It’s a sacred bond, reinforced in training and in the fleet. In the near future, Navy Diver 2nd Class (DSW) Ryan Harris will posthumously receive the service’s foremost non-combat heroism award for taking that commitment with him to his death, official sources confirmed to Navy Times.

Harris and his dive buddy, Navy Diver 1st Class (DSW) James Reyher, perished Feb. 26, 2013, 150 feet below the surface of what’s called the “Superpond” in Aberdeen, Maryland.

Though no one witnessed the training dive — or at least what happened during the two diver’s final minutes on the bottom — the investigator concluded that during the dive Reyher became trapped in debris on the pond’s bottom and Harris — who could have come to the surface on his own — spent his last breaths trying to free him.

As a result, Harris will be awarded the Navy and Marine Corps Medal posthumously for his heroism.

“The award has been approved and his award will be presented to his family in Kansas City at sometime in the future,” said Lt. Cmdr. Stephanie Murdock, spokeswoman for Navy Expeditionary Combat Command. “The details are still being worked out as to when.”

Harris’ parents, Gordon and Deborah Harris, live in Kansas City. Both parents traveled to Norfolk in January for the courts-martial of Senior Chief Navy Diver (EXW/SW) James Burger — Mobile Diving and Salvage Unit 2, Company 2/3’s master diver — who was convicted Jan. 17 of negligent dereliction of duty for approving and conducting the dive during which the two sailors perished. The dive was a final evaluation prior to an overseas deployment. Berger was reduced in rank to chief petty officer and lost his master diver qualification.

Four others agreed to non-judicial punishment as a result of the incident.

The Harris’ did not respond to phone calls seeking comment by Aug. 22. Harris, who was 23, is survived by his wife, Deanna, and two daughters.

The Navy’s investigation concluded that the deaths were the result of “multiple points of failure in leadership and decision making” on the part the unit’s leadership both on and off the dive site, according to a copy of the report.

But the investigators concluded Harris acted heroically based on evidence they uncovered, according to the April 13, 2013, command report recently obtained by Navy Times. Most names and ranks, including that of the investigating officer, were removed by officials prior to the report’s release.

When the pair of divers left the surface on the training dive, they were tethered by a 10-foot buddy line. Harris was also connected to the surface by a tending line, being handled by sailors on the surface.

“We will never have confirmation on the potential circumstances that prevented both divers from terminating the dive and returning to the surface,” the report concluded. “There are definitive indications that one or both divers werefouled or trapped on the bottom of the Aberdeen Superpond,” the investigator wrote in the report.

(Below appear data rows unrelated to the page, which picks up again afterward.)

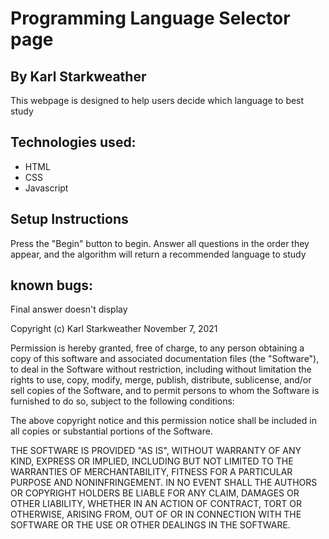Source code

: # Programming Language Selector page

## By Karl Starkweather

This webpage is designed to help users decide which language to best study

## Technologies used:
* HTML
* CSS
* Javascript

## Setup Instructions
Press the "Begin" button to begin. Answer all questions in the order they appear, and the algorithm will return a recommended language to study

## known bugs:
Final answer doesn't display

Copyright (c) Karl Starkweather November 7, 2021


Permission is hereby granted, free of charge, to any person obtaining a copy of this software and associated documentation files (the "Software"), to deal in the Software without restriction, including without limitation the rights to use, copy, modify, merge, publish, distribute, sublicense, and/or sell copies of the Software, and to permit persons to whom the Software is furnished to do so, subject to the following conditions:

The above copyright notice and this permission notice shall be included in all copies or substantial portions of the Software.

THE SOFTWARE IS PROVIDED "AS IS", WITHOUT WARRANTY OF ANY KIND, EXPRESS OR IMPLIED, INCLUDING BUT NOT LIMITED TO THE WARRANTIES OF MERCHANTABILITY, FITNESS FOR A PARTICULAR PURPOSE AND NONINFRINGEMENT. IN NO EVENT SHALL THE AUTHORS OR COPYRIGHT HOLDERS BE LIABLE FOR ANY CLAIM, DAMAGES OR OTHER LIABILITY, WHETHER IN AN ACTION OF CONTRACT, TORT OR OTHERWISE, ARISING FROM, OUT OF OR IN CONNECTION WITH THE SOFTWARE OR THE USE OR OTHER DEALINGS IN THE SOFTWARE.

The report cited evidence that it was difficult for the topside tenders to pull the divers to the surface after they stopped seeing bubbles.

“I do not believe Reyher and Harris realized they were fouled until they tried to leave the bottom,” the investigator concluded. “It is reasonable to infer that the buddy line had become fouled on one of the objects on the bottom and at some point Reyher became lodged at the bottom.”

The Superpond’s base is littered with debris from years of military testing, the report said, all of which pose fouling hazards to divers.

All efforts to send rescue divers to find and help the pair were thwarted by mechanical difficulties with their diving gear, the report said.

It was only when the tending line was transferred to another boat, where a winch was used, that they could they dislodge the unresponsive divers from the bottom.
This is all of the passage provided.